Try it
Nothing outside the stretch is wanted. Repeat exactly the lines of the listing below from the one that contains "da lógica para" through the one that contains "if (click == 0", both ends included.

Input records
-- -- --

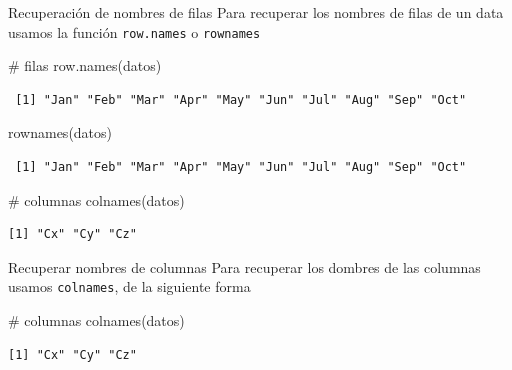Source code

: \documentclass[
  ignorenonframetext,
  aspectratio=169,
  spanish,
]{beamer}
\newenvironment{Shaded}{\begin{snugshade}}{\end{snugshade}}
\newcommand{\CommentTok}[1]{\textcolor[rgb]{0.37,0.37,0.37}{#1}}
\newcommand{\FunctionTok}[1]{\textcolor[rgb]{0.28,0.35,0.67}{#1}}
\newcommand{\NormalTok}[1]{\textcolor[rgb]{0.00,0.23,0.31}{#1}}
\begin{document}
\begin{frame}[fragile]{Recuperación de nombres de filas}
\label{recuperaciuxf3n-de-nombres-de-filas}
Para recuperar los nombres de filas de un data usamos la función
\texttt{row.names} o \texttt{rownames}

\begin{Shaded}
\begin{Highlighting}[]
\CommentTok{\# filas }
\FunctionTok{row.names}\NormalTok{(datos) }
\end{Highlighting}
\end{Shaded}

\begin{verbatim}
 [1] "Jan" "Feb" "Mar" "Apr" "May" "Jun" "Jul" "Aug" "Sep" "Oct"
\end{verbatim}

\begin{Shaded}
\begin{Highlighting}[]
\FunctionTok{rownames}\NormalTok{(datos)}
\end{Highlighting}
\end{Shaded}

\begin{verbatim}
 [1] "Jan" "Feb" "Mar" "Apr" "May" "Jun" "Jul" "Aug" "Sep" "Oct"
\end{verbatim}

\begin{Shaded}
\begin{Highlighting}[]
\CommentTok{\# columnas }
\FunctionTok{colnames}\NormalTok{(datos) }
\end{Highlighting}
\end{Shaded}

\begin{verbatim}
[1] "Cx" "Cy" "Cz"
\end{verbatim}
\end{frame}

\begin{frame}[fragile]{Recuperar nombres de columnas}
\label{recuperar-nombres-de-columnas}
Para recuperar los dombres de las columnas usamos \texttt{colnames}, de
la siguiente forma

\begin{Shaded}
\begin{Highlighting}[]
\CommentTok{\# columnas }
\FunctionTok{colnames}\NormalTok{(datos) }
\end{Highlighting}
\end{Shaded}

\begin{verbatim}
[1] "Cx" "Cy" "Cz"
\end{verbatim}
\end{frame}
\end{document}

-- -- --

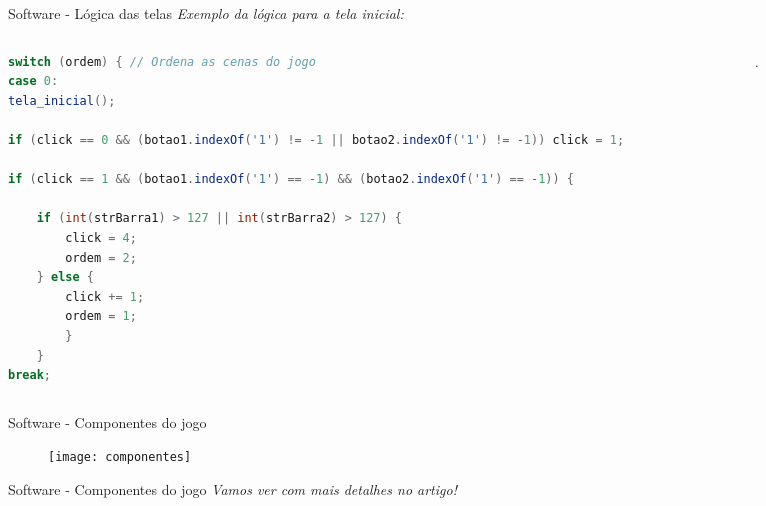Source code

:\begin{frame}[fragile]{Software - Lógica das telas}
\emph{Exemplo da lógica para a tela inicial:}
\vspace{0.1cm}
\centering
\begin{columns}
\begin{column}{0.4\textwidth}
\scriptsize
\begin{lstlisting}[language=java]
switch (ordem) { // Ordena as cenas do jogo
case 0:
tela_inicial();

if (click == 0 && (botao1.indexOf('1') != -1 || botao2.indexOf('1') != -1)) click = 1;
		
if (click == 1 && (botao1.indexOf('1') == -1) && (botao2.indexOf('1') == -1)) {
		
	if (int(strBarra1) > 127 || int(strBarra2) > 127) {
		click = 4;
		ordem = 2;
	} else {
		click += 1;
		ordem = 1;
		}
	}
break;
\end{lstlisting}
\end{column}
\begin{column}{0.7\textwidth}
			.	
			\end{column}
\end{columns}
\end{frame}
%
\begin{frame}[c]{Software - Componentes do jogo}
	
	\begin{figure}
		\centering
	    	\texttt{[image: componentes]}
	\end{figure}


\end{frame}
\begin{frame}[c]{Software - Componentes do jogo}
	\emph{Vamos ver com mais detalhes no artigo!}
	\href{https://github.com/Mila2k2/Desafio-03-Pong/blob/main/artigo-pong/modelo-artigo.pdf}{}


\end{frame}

-- -- --

Expected answer
\emph{Exemplo da lógica para a tela inicial:}
\vspace{0.1cm}
\centering
\begin{columns}
\begin{column}{0.4\textwidth}
\scriptsize
\begin{lstlisting}[language=java]
switch (ordem) { // Ordena as cenas do jogo
case 0:
tela_inicial();

if (click == 0 && (botao1.indexOf('1') != -1 || botao2.indexOf('1') != -1)) click = 1;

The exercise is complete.